There was a lack of movies released in 2020 due to the COVID-19 pandemic, and this scarcity made the first few movies released in 2021 somewhat revered. “Nomadland,” released Feb. 19, 2021, is no exception. The movie was anxiously awaited by both critics and casual watchers combined and in terms of quality, it exceeded expectations. Unfortunately, the same cannot be said for entertainment value.
“Nomadland,” directed by Chloѐ Zhao and based on Jessica Bruder’s book by the same name, follows the story of Fern (Frances McDormand). Fern is a widowed woman in her 60’s left as a nomad following the collapse of her hometown, Empire, Nevada. The town dissolved because the U.S. Gypsum plant shut down, leaving citizens out of work, and causing them to move away. This loss hit Fern hard, especially combined with the death of her husband, and she was left wandering around the west. The goal seems to be to show her growth and how she moves on from these tragedies, but the way this was done left something to be desired.
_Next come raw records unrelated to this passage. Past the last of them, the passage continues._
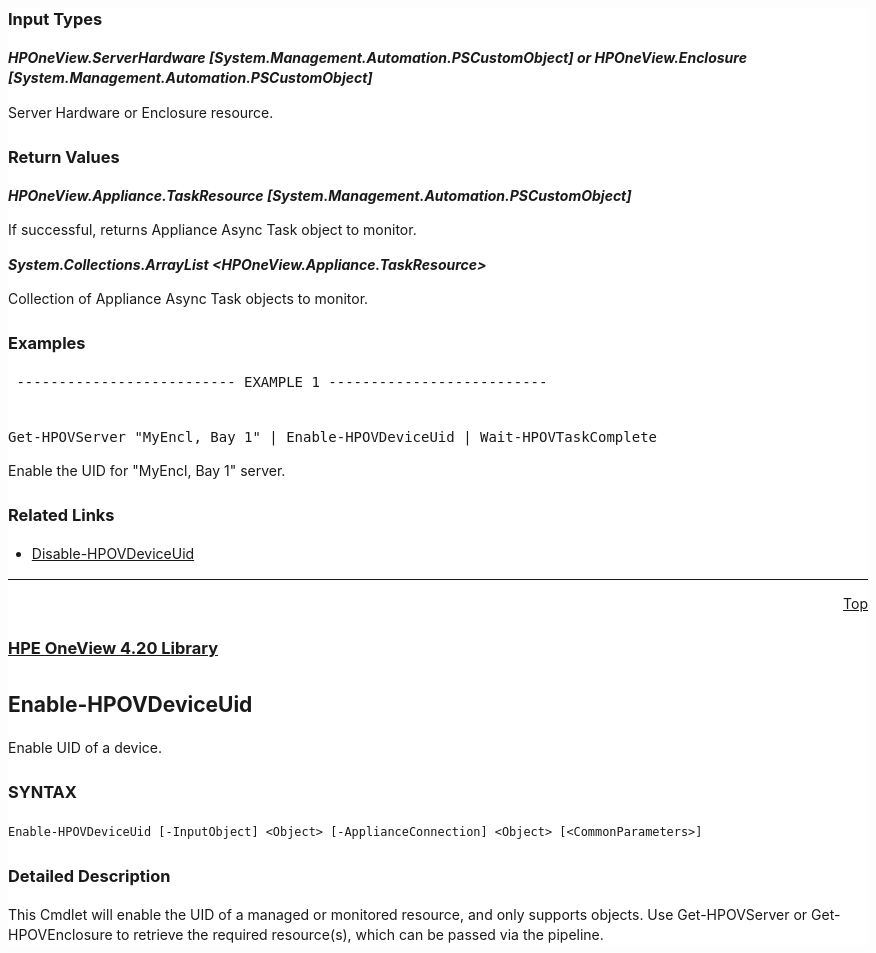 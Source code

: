 ### Input Types

_**HPOneView.ServerHardware [System.Management.Automation.PSCustomObject] or HPOneView.Enclosure [System.Management.Automation.PSCustomObject]**_

 Server Hardware or Enclosure resource.



### Return Values

_**HPOneView.Appliance.TaskResource [System.Management.Automation.PSCustomObject]**_

 

If successful, returns Appliance Async Task object to monitor.

 _**System.Collections.ArrayList &lt;HPOneView.Appliance.TaskResource&gt;**_

 

Collection of Appliance Async Task objects to monitor.



### Examples

<pre> -------------------------- EXAMPLE 1 --------------------------<p>
Get-HPOVServer "MyEncl, Bay 1" | Enable-HPOVDeviceUid | Wait-HPOVTaskComplete
</pre>
Enable the UID for "MyEncl, Bay 1" server.



### Related Links

* [Disable-HPOVDeviceUid](https://github.com/HewlettPackard/POSH-HPOneView/wiki/Disable-HPOVDeviceUid)


***
<div align=right><a href="#Top">Top</a></div>
 <a name="4.20"></a>

### <u>HPE OneView 4.20 Library</u>

## Enable-HPOVDeviceUid
<p>
Enable UID of a device.

### SYNTAX
<p>
<pre><code>Enable-HPOVDeviceUid [-InputObject] &lt;Object&gt; [-ApplianceConnection] &lt;Object&gt; [&lt;CommonParameters&gt;]</code></pre>

### Detailed Description
<p>
This Cmdlet will enable the UID of a managed or monitored resource, and only supports objects.  Use Get-HPOVServer or Get-HPOVEnclosure to retrieve the required resource(s), which can be passed via the pipeline.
Aesthetically, the movie is wonderful. The sound design fits the theme and setting incredibly well, with long periods of silence accompanying somber atmospheres and cheerful background music with more lighthearted scenes. There was a distinct lack of dialogue, with most of the character interactions just a few sentences at a time. A lot of imagery was employed to balance this, such as the color of scenes being drab when Fern feels hopeless and brighter when she feels companionship or freedom. While this worked well here, it didn’t in other areas.
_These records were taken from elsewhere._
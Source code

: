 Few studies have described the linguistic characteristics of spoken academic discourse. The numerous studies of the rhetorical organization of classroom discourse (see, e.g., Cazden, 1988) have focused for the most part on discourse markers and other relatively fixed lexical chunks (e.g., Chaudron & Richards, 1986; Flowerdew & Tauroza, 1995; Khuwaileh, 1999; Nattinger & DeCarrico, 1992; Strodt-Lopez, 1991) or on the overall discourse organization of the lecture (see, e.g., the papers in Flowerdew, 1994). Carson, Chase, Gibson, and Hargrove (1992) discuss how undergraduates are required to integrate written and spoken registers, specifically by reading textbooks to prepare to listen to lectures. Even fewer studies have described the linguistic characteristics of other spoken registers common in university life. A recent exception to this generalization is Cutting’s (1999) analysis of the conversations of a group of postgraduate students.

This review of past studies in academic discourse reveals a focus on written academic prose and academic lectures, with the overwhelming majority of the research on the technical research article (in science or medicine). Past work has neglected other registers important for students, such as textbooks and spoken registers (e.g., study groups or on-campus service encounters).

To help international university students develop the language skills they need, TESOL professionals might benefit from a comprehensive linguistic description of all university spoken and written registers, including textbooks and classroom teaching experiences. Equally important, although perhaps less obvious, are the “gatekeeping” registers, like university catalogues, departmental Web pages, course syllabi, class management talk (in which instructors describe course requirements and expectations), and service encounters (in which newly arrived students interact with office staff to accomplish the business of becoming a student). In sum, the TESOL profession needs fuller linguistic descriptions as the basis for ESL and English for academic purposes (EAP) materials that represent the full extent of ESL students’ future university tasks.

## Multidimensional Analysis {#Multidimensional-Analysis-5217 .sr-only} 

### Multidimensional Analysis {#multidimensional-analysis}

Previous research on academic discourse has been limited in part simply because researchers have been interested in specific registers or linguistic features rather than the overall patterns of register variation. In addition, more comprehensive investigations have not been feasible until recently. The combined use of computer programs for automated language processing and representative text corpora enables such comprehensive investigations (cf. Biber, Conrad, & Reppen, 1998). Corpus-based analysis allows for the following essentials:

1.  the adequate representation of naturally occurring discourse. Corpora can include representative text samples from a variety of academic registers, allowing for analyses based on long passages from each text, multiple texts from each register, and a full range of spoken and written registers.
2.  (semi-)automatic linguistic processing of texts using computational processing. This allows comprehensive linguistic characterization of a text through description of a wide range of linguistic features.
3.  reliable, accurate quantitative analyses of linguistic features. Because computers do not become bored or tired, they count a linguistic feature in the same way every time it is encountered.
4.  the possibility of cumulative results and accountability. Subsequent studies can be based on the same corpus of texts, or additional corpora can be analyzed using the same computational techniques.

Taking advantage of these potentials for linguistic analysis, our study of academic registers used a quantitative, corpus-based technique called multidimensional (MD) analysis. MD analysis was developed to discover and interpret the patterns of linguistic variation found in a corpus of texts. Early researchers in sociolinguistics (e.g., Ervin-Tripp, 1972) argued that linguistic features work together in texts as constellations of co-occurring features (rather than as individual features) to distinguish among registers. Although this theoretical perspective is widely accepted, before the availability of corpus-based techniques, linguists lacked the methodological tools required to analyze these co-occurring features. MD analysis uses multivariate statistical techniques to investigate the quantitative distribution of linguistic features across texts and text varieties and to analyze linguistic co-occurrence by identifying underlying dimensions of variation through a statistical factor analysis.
Which comes back to the plot, or the absence of one. It’s easy to sing to the heavens about how well-crafted “Nomadland“ is, but the truth is simply that the movie is boring. It’s almost two hours long, and for most of that time, viewers are wondering when something is supposed to happen. This is not to say that the ‘slice of life’ idea behind can’t work, it’s just that it didn’t work well here.
“Nomadland” is an artistic movie and in that regard, it excels. However, it’s just not worth watching, unless it’s for a critique or to learn from the cinematography. What happens is predictable, and the plot progresses like a series of scattered photographs rather than any interesting storyline. “Nomadland” is available on Hulu, and won a Golden Globe for Best Motion Picture, so to each their own.